The EUR/USD currency pair appears to be holding firm above the yearly lows of 1.1300 achieved in mid-August 2018. The pair has been on a downward trending sequence of lower highs and lower lows in recent trading sessions following the short-term rebound witnessed two weeks ago.
The EUR/USD pair’s recent rebounds have been followed by pullbacks that have pushed it below the previous low and judging by the current trendline, this is going to happen again.
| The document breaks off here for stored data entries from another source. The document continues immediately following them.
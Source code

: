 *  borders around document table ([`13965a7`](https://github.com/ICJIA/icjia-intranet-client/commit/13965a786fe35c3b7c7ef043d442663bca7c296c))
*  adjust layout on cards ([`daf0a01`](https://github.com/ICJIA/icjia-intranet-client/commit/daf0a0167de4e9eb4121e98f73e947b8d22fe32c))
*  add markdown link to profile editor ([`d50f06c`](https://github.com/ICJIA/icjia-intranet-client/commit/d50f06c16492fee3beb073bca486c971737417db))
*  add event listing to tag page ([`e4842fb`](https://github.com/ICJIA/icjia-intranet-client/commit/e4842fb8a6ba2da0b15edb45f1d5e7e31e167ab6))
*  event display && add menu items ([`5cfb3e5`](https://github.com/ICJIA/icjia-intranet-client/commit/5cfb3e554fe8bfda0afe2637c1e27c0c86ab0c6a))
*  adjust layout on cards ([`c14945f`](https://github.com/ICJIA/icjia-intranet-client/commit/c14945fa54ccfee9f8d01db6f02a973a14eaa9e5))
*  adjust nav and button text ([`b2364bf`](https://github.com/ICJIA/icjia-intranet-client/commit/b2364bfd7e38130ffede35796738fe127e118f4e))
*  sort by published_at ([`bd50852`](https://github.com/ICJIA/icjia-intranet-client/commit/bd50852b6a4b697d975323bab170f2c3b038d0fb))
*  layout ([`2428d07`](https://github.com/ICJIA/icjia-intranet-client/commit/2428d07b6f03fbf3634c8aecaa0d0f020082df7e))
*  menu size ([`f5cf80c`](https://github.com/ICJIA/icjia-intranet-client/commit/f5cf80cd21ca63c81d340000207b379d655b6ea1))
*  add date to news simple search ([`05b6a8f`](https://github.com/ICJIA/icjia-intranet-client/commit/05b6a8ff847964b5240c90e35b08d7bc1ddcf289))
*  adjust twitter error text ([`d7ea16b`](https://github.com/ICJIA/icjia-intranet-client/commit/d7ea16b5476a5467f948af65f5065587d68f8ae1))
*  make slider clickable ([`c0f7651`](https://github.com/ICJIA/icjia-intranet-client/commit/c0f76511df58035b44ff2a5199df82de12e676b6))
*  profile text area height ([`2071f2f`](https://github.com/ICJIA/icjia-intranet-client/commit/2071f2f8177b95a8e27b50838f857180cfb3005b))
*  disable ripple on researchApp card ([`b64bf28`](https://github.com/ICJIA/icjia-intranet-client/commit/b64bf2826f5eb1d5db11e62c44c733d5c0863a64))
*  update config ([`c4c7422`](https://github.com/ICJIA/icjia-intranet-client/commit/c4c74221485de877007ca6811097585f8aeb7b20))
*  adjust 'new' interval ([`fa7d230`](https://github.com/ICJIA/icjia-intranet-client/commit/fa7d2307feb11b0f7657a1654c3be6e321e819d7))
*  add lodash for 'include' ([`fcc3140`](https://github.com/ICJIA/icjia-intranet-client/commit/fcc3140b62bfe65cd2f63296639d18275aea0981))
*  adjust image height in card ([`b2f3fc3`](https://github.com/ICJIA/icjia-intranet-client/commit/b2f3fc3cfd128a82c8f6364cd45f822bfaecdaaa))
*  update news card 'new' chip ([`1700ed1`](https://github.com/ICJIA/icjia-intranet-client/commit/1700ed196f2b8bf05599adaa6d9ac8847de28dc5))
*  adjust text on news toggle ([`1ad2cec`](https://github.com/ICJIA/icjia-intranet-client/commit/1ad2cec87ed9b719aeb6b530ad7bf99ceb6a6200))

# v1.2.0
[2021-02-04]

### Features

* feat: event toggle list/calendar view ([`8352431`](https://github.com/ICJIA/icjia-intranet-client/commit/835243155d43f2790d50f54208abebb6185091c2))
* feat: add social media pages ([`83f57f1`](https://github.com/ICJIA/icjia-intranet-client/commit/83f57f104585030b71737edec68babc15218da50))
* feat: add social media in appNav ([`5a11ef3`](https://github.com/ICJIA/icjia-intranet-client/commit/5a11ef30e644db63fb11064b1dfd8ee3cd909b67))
The big question now is whether the next rebound will occur at the current level, where the pair is holding just above the YTD-low of 1.1300, or whether it will touch those lows as demonstrated on the 4-hourly chart.
Form a technical perspective, the EUR/USD currency pair made a micro-rebound on the 4-hourly chart bouncing from 1.1345 level depicted by (S1) before hitting the current downward trending resistance at just under 1.1400 level (R1).
Now, the pair seems to be on the downward movement again heading towards (S1), but if the current bearish momentum is maintained, then it won’t be surprising to see the pair trade well below 1.1345. This could trigger a retest of the current yearly lows at 1.1300.
However, should the EUR/USD exchange rate defy the overwhelming short-term bearish odds and instead continue to rally upwards, then the bulls can begin to anticipate opportunities at 1.1475 (R2), resulting in profits of more than 75 pips or 1.1520 for profits of nearly 100 pips.
The strength of the current support zone also indicates that there is more room up top than there is down below, which suggests that the bulls could win the battle in the intermediate as the shorts rush to cover.
In the daily chart below, it further demonstrates why intermediate traders could be looking to target opportunities at (R1) at around the 1.1600 key level, which is about 216 pips above the current exchange rate level.
The major support zone, which can be found between the 1.1350-1.1390 levels appears to be holding firm for now, but that could also change with more positivity from USD catalysts including the upcoming economic data and non-farm Payrolls later this week.
The EUR/USD currency pair appears to be forming a sideways trading channels demonstrated by the resistance and support zones above but depending on the upcoming economic events in the U.S. and the Euro Zone, the outlook could change significantly beginning next week and potentially through December 2018.
As the month of October ends and going to November, a series of economic events will be taking place this week that could impact the greenback and the Euro.
The USD can expect catalysts at the end of the week when the non-farm payroll numbers are announced. The U.S. labor market has been very impressive in recent months with the unemployment rate falling to new lows.
Scheduled on Friday, November 2, the U.S. jobs report is expected to add 191,000 new jobs to the US economy following September’s addition of 134,000 jobs. And while the actuals missed estimates last month, analysts are optimistic that the October 2018 report could beat expectations.
In addition, this report also coincides with the climax of the U.S. earnings season with more tech stocks (Apple (AAPL) and Facebook (FB)) expected to report Q3, 2018 earnings results following last week’s announcements (Amazon (AMZN) and Google (GOOG)). And while the stock market has been recently trending downwards despite some positive earnings results, the US dollar index has remained steady suggesting that the general economic outlook remains positive.
During November, there will also be major political events in the US as the mid-term elections draw close. This could shake the EUR/USD currency pair as well depending on market sentiment towards the political climate.
One the other hand, the EU will be gearing up for the publication of the flash inflation figures on Wednesday mid-morning 10.00 AM GMT. Analysts expect the consumer price index for October to rise by 2.1%, unchanged from last month (September 2018). However, the core figure, which excludes volatility is expected to edge up to 1.0% from 0.9% reported in the previous month.
In addition, the EU will publish flash GDP data for the third quarter of 2018 on Tuesday while Germany, France, Italy and Spain will also be producing their own CPI reports throughout the week.
In summary, the EUR/USD currency pair appears to be holding firm just above the current YTD low of 1.1301. However, with so many economic events lined up this week, a lot could change significantly, and this presents an interesting scenario for both short-term and long-term traders to look forward to.